══ Information provided ══
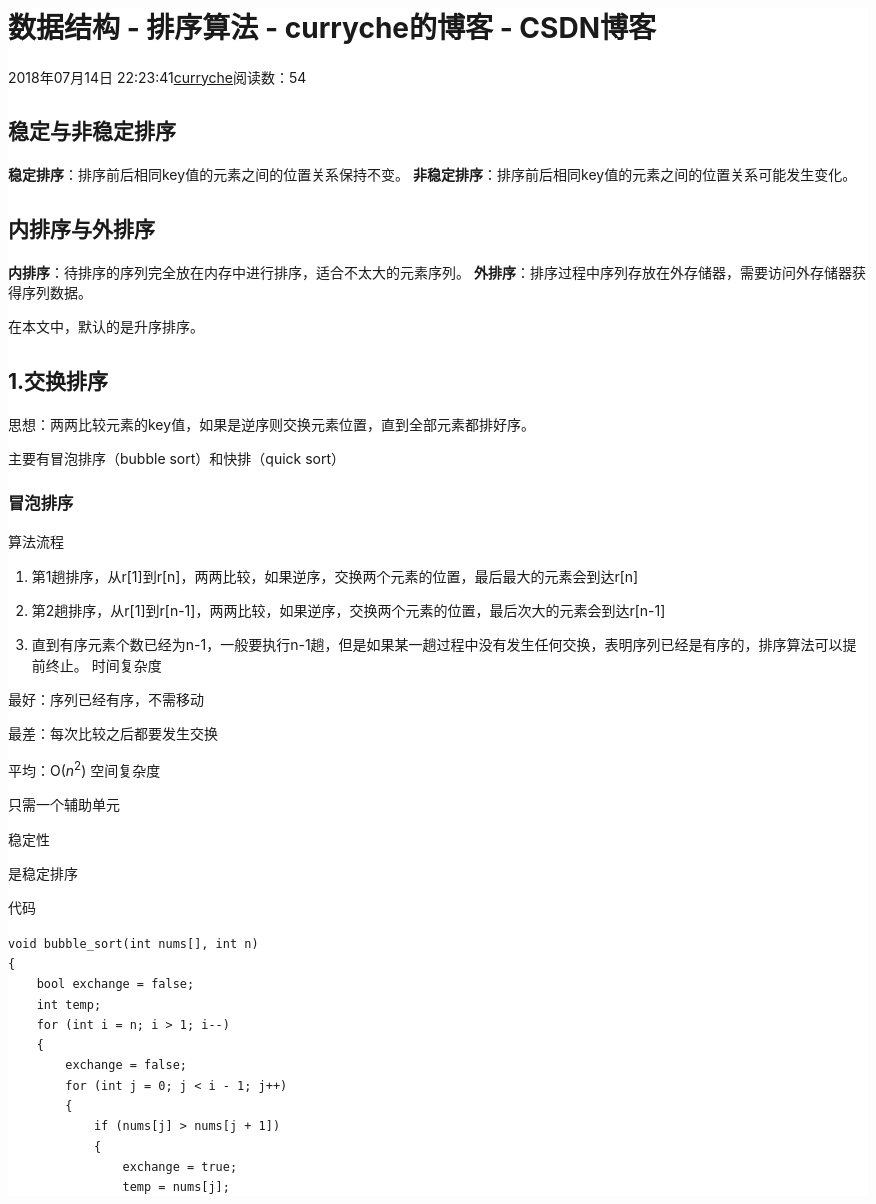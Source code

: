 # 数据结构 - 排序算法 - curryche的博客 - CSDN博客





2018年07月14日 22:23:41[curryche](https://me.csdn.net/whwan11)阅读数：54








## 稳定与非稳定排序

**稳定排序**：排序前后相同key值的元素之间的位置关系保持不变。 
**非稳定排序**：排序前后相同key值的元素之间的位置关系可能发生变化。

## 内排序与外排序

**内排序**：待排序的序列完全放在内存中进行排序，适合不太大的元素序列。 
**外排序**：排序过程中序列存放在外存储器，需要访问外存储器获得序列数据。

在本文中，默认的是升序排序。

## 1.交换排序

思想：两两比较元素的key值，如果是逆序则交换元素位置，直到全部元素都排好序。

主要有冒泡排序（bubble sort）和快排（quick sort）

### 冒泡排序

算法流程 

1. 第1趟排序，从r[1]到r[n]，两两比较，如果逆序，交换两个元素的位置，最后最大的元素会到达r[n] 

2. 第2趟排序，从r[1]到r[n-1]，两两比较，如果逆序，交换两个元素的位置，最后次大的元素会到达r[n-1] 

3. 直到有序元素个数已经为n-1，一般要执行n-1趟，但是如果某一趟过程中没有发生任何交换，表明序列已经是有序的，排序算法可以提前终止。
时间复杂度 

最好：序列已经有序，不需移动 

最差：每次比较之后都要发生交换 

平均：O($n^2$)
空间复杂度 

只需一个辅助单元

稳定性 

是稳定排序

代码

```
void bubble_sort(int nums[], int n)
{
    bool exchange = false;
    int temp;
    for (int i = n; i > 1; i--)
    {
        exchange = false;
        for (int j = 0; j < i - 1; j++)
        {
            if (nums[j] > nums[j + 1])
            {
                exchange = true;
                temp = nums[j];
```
═══
For every line above that includes the word "false", return the line.

    bool exchange = false;
        exchange = false;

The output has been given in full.